Calorie Quality Factor 1: Satiety (Part 2)


 

“Protein, along with fiber and water, were significantly and positively correlated with satiety scores.” – T.L. Halton, Harvard University

In addition to water and fiber (Part 1), the amount of protein in food impacts whether our brain is telling us we are hungry or full. While water and fiber help us feel satisfied by activating the stretch receptors in our digestive organs, protein satisfies us by triggering short- and long-term Satiety hormones. More protein means more “full” signals being sent to our brains’ Satiety centers via our hormones. And by eating more protein we can “full” ourselves into burning bunches of body fat 🙂

These scientific findings have been shown in numerous clinical trials:

  • University of Washington Study: People ate an unlimited quantity of calories while having the percentage of protein in their diet increased from 15% to 30%. They responded by unconsciously avoiding 441 excess calories per day without feeling hungry.
  • University of Sussex Study: People ate either a high-protein or a low-protein meal. The high-protein people unconsciously ate 26% less than the low-protein people at their next meal without feeling hungry.
  • University of Leeds Study: People ate the exact same weight of food, but one group ate a higher percent from protein. The higher-protein group unconsciously ate at least 19% fewer calories than the lower-protein group without feeling hungry.
  • Karolinska Hospital Study: People ate more or less protein for lunch. The more-protein group got full on 12% fewer calories at dinner than the less-protein group.

 

There is no lack of proof.
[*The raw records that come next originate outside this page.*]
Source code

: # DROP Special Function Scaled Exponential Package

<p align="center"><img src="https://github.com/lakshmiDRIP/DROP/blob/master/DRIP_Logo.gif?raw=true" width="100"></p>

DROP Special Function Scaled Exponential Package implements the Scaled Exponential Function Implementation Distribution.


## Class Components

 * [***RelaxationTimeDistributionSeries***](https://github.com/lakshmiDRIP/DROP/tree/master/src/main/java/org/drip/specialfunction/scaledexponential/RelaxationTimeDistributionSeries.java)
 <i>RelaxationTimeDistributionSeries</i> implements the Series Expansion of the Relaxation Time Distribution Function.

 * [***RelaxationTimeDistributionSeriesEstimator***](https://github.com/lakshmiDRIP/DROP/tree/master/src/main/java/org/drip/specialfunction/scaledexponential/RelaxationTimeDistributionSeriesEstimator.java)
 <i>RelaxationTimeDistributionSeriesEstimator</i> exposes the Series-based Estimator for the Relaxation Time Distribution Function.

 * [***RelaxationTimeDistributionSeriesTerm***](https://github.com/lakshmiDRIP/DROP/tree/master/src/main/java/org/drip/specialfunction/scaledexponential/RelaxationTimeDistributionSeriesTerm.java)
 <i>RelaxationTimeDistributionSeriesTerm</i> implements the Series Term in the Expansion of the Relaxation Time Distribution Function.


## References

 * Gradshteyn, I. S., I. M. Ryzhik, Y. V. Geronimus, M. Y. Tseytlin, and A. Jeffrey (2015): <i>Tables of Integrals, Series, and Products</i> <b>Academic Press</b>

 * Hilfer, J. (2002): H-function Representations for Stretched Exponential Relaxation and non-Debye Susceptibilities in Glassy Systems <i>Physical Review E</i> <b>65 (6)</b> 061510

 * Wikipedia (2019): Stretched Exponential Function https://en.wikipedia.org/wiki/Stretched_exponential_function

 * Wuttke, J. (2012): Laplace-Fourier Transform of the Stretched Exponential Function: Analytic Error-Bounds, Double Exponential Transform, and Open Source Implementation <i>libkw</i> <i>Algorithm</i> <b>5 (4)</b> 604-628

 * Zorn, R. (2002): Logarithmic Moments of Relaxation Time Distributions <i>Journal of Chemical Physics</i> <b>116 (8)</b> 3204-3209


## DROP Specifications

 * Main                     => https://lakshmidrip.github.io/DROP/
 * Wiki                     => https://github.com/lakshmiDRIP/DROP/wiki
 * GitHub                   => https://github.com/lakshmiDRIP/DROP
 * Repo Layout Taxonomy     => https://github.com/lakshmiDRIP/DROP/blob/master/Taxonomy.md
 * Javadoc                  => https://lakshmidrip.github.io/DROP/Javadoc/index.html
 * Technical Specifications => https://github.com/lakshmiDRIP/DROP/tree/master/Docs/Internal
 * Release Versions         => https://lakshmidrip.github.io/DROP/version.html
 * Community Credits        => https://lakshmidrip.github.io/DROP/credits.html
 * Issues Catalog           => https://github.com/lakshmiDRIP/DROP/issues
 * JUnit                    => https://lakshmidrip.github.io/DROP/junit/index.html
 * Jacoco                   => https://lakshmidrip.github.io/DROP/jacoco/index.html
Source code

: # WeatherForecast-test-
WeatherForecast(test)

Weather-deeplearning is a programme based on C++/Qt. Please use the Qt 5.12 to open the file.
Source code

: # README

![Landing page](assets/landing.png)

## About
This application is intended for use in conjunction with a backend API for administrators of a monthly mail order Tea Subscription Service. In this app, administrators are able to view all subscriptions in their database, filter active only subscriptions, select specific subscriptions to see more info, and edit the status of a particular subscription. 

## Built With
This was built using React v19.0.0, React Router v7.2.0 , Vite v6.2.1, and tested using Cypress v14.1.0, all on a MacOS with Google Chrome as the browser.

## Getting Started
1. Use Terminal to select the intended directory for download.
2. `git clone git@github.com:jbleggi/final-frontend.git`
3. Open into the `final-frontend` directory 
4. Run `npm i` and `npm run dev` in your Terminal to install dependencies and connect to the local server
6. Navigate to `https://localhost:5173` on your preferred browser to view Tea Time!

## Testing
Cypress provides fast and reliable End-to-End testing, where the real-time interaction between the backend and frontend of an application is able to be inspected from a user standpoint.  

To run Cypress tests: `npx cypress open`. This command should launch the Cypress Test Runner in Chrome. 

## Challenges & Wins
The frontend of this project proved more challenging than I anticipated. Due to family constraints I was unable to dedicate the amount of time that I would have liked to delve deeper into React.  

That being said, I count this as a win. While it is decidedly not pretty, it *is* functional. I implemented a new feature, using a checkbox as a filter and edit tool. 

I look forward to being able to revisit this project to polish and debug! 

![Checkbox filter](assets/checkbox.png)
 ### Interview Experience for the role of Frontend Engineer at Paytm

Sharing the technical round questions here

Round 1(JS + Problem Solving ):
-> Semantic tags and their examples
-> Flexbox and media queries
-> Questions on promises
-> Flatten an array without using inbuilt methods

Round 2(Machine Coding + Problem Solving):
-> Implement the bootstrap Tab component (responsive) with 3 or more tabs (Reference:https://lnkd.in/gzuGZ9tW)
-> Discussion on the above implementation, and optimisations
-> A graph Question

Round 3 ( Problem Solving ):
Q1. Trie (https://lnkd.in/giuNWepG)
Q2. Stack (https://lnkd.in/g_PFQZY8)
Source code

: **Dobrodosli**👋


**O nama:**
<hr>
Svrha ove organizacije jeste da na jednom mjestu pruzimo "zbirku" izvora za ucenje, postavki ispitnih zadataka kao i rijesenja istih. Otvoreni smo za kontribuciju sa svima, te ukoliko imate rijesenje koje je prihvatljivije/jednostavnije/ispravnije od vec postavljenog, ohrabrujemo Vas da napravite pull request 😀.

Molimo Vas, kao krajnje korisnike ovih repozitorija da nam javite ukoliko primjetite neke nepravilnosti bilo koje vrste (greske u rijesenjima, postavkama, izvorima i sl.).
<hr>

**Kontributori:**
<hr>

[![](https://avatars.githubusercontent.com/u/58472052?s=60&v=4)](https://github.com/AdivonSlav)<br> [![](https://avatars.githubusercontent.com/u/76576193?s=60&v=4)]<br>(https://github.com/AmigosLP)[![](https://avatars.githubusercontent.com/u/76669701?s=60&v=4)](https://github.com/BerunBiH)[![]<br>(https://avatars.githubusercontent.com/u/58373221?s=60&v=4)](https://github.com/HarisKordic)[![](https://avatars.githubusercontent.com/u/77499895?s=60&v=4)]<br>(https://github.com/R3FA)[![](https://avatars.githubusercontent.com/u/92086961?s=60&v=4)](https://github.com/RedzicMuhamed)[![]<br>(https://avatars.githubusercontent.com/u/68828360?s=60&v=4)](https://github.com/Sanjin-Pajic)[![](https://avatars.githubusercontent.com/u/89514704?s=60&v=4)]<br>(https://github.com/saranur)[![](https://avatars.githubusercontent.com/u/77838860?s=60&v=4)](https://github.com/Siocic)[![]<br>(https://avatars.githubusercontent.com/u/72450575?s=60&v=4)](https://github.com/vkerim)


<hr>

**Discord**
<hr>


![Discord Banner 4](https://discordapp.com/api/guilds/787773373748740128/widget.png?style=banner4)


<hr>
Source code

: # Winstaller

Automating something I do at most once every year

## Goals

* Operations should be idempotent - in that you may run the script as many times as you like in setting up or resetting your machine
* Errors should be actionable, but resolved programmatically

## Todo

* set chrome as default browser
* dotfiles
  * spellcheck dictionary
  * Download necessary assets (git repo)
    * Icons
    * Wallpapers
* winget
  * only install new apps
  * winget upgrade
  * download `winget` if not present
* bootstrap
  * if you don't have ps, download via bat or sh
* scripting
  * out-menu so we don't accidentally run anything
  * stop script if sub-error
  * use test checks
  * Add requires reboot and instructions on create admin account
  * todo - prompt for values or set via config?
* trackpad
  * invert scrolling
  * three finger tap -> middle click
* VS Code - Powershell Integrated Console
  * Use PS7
Here is a summary of what researchers said in their studies:

“Protein is more satiating than carbohydrate and fat in the short term…and in the long term.” – M.S. Westerterp-Plantenga, Maastricht University

“An increase in dietary protein from 15% to 30% of energy at a constant carbohydrate intake produces a sustained decrease in…caloric intake.” – D.S. Weigle, University of Washington

“Protein appears to be the macronutrient that suppresses energy intake to a greater extent than any of the other macronutrients.” – John E. Blundell, University of Leeds

“Diets high in protein…resulted in greater weight losses than traditional low-fat diets…This effect is likely due to increased satiety caused by increased dietary protein.” – D.A. Schoeller, University of Wisconsin-Madison

In summary: More protein means more Satiety. More Satiety means we are too full for low-quality food. And less low quality food means less clogging, a lower set-point, and more burning of body fat.